In the European Union, we must protect the rule of law, especially at a time when sovereignist and radical options are gaining strength, it was concluded at Gong's discussion on the state of democracy in Europe and the democratization of the European Union after the 2024 elections. Croatian Members of the European Parliament, as well as candidates for the upcoming elections from parliamentary parties, were invited to the discussion. Representatives from Social Democratic Party of Croatia, Platform We can!, and the Independent Platform North joined the discussion.

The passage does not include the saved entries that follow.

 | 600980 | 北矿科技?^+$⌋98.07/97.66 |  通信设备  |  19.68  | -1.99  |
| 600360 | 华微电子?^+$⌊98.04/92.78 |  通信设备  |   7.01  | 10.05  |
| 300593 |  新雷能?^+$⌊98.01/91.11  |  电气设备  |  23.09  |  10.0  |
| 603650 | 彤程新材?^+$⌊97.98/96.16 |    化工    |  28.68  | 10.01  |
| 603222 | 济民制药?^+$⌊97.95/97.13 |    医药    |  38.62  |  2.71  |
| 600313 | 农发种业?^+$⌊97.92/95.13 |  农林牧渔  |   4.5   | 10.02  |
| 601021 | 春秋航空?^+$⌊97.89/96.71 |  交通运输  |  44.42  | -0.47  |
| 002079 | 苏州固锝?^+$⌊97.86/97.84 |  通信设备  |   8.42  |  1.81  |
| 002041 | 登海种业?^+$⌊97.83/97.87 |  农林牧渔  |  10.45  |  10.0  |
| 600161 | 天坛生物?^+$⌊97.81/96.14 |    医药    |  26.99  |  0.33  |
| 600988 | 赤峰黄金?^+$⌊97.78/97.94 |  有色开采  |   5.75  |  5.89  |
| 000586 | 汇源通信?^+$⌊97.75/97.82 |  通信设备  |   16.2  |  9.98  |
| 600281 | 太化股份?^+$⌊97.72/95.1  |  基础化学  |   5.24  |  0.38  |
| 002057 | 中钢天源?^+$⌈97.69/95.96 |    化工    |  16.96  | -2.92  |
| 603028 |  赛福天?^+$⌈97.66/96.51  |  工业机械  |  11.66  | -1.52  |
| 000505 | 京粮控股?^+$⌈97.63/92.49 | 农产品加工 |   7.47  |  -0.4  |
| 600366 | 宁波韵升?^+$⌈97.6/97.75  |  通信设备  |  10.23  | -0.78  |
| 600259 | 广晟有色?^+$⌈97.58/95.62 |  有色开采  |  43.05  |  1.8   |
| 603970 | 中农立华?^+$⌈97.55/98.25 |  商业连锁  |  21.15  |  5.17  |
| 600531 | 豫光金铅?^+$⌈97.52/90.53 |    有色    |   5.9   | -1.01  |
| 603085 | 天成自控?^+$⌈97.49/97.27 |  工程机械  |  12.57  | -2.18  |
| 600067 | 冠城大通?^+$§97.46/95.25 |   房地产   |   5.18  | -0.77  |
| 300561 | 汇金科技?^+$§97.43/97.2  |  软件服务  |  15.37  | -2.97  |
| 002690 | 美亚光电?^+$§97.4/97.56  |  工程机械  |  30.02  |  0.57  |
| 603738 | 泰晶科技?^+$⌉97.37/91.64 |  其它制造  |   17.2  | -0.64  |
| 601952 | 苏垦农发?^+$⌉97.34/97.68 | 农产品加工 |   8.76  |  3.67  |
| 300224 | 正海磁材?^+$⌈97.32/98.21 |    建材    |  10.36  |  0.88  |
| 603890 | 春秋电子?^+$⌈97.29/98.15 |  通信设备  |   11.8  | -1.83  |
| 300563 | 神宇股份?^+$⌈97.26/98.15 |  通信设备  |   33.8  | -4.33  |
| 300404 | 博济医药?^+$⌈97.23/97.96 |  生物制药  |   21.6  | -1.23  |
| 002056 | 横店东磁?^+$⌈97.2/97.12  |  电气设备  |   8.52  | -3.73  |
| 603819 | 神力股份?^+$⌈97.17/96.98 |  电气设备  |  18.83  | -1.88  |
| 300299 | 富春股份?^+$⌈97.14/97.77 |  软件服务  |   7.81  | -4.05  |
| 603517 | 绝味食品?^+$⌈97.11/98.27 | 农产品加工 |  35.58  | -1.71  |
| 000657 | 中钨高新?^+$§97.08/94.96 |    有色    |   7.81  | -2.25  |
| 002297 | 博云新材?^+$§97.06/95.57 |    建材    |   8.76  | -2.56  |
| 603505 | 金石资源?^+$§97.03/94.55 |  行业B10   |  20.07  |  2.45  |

Professor Dario Čepo from the Faculty of Law in Zagreb presented paper "The State of Democracy in Europe and the Democratization of the European Union after the 2024 Elections", highlighting the issue that some political actors, generally from the same side of the political spectrum, have decided that democracy doesn't have to be the only game in town, as it has been since World War II.

“It is problematic that these actors have decided they can rule through various manipulations, platitudes, populism, while dulling the citizenry and discouraging them from participating in democracy,” said Čepo. He added that he actually disagrees with the frequently heard thesis in public these days that “we must fear the radical right.” Čepo believes it is problematic when “civilized right-center parties, along with some centrist parties that call themselves liberal, say that the far right is as relevant a political actor as any other and that the will of the voters must be respected.”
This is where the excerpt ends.